Толераниум - Татьяна Андреевна Огородникова
– Зачем это? Я согласна! Бояться вместе гораздо продуктивней!
После похорон мамы Миша заходил домой только для того, чтобы переночевать и переодеться. Теперь у него не было никаких ограничений. Но и смысла приходить домой тоже не было. Слова «вовремя» и «невовремя» потеряли всякий смысл, доказывать свою значимость стало некому, тренировки перед зеркалом больше были не нужны. Поэтому Миша практически жил в Толераниуме, где кабинет с сидящим на подступах к Толеранину Первому Ковригиным превратился в родной дом.
К Алексу Миша чувствовал все большее расположение. Было в нем что-то настоящее, непритворное, какая-то одержимая верность. Ковригин был всегда в форме, не обременял шефа напрасными хлопотами и четко следил за графиком главы Толераниума, Сегодня Толеранин Первый должен был озарить своим присутствием вручение премии «Прорыв года».
Церемонию награждения вел сам Воля Нетребо. Премия была придумана им в ответ на возрастающие обвинения в непродуктивной работе гендерного отдела. У Воли Нетребо всегда находилась козырная карта, которую просто было нужно достать в соответствующий момент.
Из доклада Воли следовало, что именно венецкие продвинутые граждане опрокидывают общественное мнение отсталого населения, гниющего в застойном болоте. Причем опрокидывают не на местном, и даже не на федеральном, а на самом настоящем международном уровне! Президент, автор и ведущий церемонии воздал должное тем, кто шагает в ногу со временем.
Потомственный трансгендер в третьем поколении Саша Дыщенко выиграл тяжбу в Европейском суде по правам человека.
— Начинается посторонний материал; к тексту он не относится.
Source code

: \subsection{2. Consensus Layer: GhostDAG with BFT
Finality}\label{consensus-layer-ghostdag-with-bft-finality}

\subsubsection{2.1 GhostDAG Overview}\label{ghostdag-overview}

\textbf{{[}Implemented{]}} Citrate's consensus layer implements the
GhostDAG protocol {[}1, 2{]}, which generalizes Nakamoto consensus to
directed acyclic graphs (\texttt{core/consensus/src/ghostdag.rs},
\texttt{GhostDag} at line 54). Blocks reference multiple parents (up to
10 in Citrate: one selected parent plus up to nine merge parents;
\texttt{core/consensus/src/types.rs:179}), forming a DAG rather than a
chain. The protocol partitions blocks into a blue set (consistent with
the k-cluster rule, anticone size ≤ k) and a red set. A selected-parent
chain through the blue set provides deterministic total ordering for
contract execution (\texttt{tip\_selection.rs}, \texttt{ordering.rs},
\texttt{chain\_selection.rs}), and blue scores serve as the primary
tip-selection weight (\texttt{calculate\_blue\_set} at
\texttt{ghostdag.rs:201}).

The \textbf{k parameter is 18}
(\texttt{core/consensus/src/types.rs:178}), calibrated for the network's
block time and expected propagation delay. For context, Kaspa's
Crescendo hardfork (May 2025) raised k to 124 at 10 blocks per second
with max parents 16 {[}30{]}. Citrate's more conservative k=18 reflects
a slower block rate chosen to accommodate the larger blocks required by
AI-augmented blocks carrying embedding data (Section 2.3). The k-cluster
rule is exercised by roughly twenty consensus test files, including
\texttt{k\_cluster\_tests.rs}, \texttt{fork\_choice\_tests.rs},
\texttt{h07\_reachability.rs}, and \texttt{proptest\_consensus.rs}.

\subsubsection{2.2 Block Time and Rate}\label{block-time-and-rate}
На финальное слушание он не поехал по причине отсутствия возможностей, но, оставаясь в Венецке, Дыщенко воззвал к европейским судьям и мировой либеральной общественности с видеообращением, которое непрестанно транслировали по либеральному телеканалу. Правдивая аргументация, безупречная логика, а в итоге заключительная речь растрогали судей до слез. Дыщенко выступал от лица трех поколений многострадальных трансгендеров, нещадно притесняемых тоталитарным режимом. Силясь выдавить из глаз влагу, Саша рассказал, как в условиях жестокой несвободы у его деда не было выбора, поэтому тот был вынужден заниматься традиционным сексом с ненавистной бабкой. Об альтернативных способах соития дед понятия не имел – вероломные власти тщательно замалчивали многообразие половых контактов. Именно по этой причине дедушка Сани Дыщенко многое в жизни упустил и умер в большой печали. А отец, тот и вовсе произнес на смертном одре: «Не так я прожил свою жизнь». Бесспорные трансгендеры, они злонамеренно были обречены на жизнь, полную лишений, против своей природы. Свободное половое самовыражение осталось для Сашиных предков несбыточной мечтой, о которой они даже не догадывались. Им и таким, как они, не суждено было сделать правильный выбор и прожить счастливую жизнь, полную наслаждений.
– Какие еще доказательства требуются для осознания половых страданий при жизни и мучительной преждевременной кончины? – вопрошал Саша высоких международных судей. Вытирая незаметную слезу, Дыщенко бил себя в грудь кулаком, и весомость его доводов увеличивалась с каждым ударом. Прогрессивный мир содрогнулся от злодеяния властей.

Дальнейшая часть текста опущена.